Mais que a compensação, a aposta no plástico verde é praticamente um hedge para um dia em que efetivamente os derivados fósseis virem obsoletos.
No limite, todo o plástico poderá ser verde no futuro?
“Hoje só não é economicamente viável porque a alternativa fóssil é muito mais barata. O investimento em desenvolvimento tecnológico tem que vir acompanhado de incentivo econômico. E qual é esse incentivo? A precificação de carbono”, diz ele. No futuro, quando a emissão de CO2 for precificada, a equação irá se inverter a favor do plástico verde, conclui.
A etapa intermediária: cortar emissões até 2030
O segundo compromisso da empresa é reduzir em 15% as emissões totais de gases de efeito-estufa até 2030. Ou seja, sair dos atuais 10,5 milhões para 8,9 milhões de toneladas de CO2 equivalente.

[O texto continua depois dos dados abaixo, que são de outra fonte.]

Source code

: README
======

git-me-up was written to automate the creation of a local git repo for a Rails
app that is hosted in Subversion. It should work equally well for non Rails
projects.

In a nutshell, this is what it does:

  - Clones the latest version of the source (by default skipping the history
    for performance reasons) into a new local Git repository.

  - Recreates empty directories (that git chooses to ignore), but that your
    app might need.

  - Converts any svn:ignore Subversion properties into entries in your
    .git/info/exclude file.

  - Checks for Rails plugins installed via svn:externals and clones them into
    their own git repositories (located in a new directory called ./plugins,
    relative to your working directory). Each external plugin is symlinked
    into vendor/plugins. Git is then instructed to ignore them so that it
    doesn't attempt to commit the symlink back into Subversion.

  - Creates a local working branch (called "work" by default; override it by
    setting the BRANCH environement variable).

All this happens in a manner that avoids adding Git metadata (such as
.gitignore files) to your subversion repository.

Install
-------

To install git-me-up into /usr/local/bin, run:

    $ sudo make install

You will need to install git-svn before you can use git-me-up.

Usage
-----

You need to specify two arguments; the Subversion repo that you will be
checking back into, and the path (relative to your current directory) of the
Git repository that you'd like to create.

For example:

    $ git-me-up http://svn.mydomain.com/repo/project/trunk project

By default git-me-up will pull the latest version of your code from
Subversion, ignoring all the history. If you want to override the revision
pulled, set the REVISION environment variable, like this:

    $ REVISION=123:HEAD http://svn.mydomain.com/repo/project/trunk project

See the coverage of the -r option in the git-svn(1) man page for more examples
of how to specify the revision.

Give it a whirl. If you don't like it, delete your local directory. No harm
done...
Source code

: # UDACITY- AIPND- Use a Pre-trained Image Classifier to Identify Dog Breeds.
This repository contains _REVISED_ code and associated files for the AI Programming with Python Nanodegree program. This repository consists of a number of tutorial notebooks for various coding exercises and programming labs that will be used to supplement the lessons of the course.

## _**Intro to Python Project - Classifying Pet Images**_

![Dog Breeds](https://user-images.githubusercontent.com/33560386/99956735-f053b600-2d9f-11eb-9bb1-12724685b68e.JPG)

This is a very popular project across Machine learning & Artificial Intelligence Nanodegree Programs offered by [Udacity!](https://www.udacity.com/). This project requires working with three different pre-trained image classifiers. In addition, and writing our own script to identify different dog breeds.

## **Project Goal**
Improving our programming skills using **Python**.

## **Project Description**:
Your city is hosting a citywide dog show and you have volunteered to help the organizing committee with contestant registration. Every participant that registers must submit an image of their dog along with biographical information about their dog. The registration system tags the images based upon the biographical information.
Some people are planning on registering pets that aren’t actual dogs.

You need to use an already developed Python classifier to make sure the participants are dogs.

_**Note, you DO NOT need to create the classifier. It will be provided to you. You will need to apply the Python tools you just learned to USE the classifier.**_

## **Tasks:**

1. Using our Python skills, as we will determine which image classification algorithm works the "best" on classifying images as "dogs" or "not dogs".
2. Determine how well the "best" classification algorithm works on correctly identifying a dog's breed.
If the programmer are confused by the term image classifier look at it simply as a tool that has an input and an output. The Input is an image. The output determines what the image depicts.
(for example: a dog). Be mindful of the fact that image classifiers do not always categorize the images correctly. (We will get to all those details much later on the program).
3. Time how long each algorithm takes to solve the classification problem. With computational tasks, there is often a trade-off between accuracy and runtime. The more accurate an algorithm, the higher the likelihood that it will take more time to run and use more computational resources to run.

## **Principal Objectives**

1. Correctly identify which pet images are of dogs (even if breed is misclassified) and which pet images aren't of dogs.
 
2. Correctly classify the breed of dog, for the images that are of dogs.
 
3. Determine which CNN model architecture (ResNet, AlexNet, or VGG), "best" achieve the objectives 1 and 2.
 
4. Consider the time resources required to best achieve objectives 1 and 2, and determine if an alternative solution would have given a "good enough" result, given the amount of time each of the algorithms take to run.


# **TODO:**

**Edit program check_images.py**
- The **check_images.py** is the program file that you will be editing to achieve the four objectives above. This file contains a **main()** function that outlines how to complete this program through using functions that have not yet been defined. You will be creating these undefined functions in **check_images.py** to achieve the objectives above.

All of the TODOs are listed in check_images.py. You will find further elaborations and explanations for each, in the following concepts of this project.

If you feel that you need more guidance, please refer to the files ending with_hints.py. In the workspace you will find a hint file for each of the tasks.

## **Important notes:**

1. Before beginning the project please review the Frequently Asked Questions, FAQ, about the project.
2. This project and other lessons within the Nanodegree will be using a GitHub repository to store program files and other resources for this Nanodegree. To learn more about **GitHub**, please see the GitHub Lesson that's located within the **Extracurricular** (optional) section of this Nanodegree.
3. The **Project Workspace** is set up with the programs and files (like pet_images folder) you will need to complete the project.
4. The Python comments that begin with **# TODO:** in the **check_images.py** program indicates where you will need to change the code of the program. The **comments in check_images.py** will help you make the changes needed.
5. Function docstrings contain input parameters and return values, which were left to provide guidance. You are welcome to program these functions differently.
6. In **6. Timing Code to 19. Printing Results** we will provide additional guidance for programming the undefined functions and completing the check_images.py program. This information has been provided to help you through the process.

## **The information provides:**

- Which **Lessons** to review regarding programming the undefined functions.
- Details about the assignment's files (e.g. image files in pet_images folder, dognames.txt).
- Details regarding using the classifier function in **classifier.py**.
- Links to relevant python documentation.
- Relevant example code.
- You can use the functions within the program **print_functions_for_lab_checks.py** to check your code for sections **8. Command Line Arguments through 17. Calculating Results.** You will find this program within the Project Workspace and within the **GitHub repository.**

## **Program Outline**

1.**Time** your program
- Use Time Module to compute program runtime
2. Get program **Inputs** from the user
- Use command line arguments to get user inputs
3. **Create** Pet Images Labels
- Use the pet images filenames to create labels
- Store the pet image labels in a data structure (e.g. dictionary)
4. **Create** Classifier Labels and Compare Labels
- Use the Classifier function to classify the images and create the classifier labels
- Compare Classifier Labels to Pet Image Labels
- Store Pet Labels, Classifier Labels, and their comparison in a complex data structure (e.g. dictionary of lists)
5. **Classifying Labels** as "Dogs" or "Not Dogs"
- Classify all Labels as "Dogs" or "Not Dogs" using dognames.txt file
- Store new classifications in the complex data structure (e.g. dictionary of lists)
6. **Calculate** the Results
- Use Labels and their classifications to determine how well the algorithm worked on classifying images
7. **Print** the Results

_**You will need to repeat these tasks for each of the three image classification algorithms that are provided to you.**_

“Muitas empresas, inclusive a Braskem, se comprometiam com reduções de intensidade, que eram motivadas pela melhoria da eficiência. Agora é um compromisso de redução absoluta”, diz Soto.
A intensidade de emissão é medida em função da quantidade de produtos fabricados, ou seja, quanto CO2 é lançado na atmosfera para cada tonelada produzida — o que, no caso de um aumento da produção, pode resultar em crescimento absoluto.
Para cortar as emissões propriamente, a empresa aposta na melhoria de processos produtivos, com menos perdas, e também no aumento da eficiência energética.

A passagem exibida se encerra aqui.